Researchers at the University of Washington showed that it's possible to convert malicious software into data and store it in physical strands of synthetic DNA, the Wall Street Journal reports. The researchers proved that the malware encoded inside DNA could take over a computer sequencing the genetic material.
This attack is not practical for common hackers yet--Wired reports that the experiments were only successful 37 percent of time. But, the researchers found three different vulnerabilities in gene sequencing software that a hacker could exploit. As DNA sequencing becomes more popular and technology to store computer data inside DNA becomes more practical, future cyber attacks could originate from malware stored in DNA.

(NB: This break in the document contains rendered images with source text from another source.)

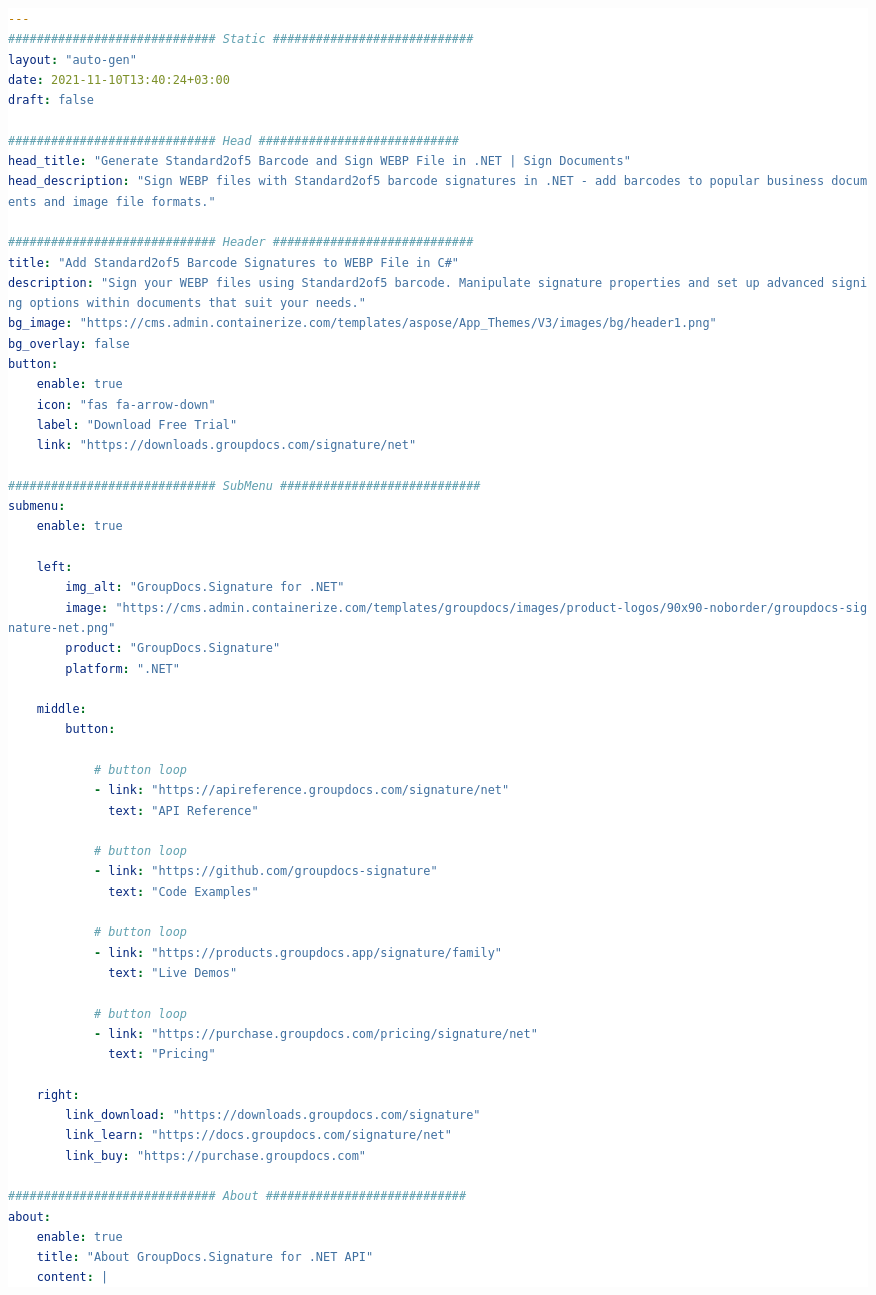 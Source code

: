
 ```yaml
---
############################# Static ############################
layout: "auto-gen"
date: 2021-11-10T13:40:24+03:00
draft: false

############################# Head ############################
head_title: "Generate Standard2of5 Barcode and Sign WEBP File in .NET | Sign Documents"
head_description: "Sign WEBP files with Standard2of5 barcode signatures in .NET - add barcodes to popular business documents and image file formats."

############################# Header ############################
title: "Add Standard2of5 Barcode Signatures to WEBP File in C#"
description: "Sign your WEBP files using Standard2of5 barcode. Manipulate signature properties and set up advanced signing options within documents that suit your needs."
bg_image: "https://cms.admin.containerize.com/templates/aspose/App_Themes/V3/images/bg/header1.png"
bg_overlay: false
button:
    enable: true
    icon: "fas fa-arrow-down"
    label: "Download Free Trial"
    link: "https://downloads.groupdocs.com/signature/net"

############################# SubMenu ############################
submenu:
    enable: true

    left:
        img_alt: "GroupDocs.Signature for .NET"
        image: "https://cms.admin.containerize.com/templates/groupdocs/images/product-logos/90x90-noborder/groupdocs-signature-net.png"
        product: "GroupDocs.Signature"
        platform: ".NET"

    middle:
        button:

            # button loop
            - link: "https://apireference.groupdocs.com/signature/net"
              text: "API Reference"

            # button loop
            - link: "https://github.com/groupdocs-signature"
              text: "Code Examples"

            # button loop
            - link: "https://products.groupdocs.app/signature/family"
              text: "Live Demos"

            # button loop
            - link: "https://purchase.groupdocs.com/pricing/signature/net"
              text: "Pricing"

    right:
        link_download: "https://downloads.groupdocs.com/signature"
        link_learn: "https://docs.groupdocs.com/signature/net"
        link_buy: "https://purchase.groupdocs.com"

############################# About ############################
about:
    enable: true
    title: "About GroupDocs.Signature for .NET API"
    content: |
```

"This is something [the genomics industry] and the U.S. government should be concerned about," Tadayoshi Kohno, a member of the research team and a professor at the University of Washington, tells WSJ. The researchers will present their findings at the USENIX Security conference in Vancouver, Canada next Thursday.
The technology to encode malware into DNA involves converting computer binary code 1's and 0's into A, C, G, and T, the letters of DNA base types, adenine, cytosine, guanine, and thymine.
Jason Callahan, the chief information security officer at Illumina, a gene-sequencing equipment manufacturer, tells Wired the attack is not an imminent threat, but one of the "potential long-term risks."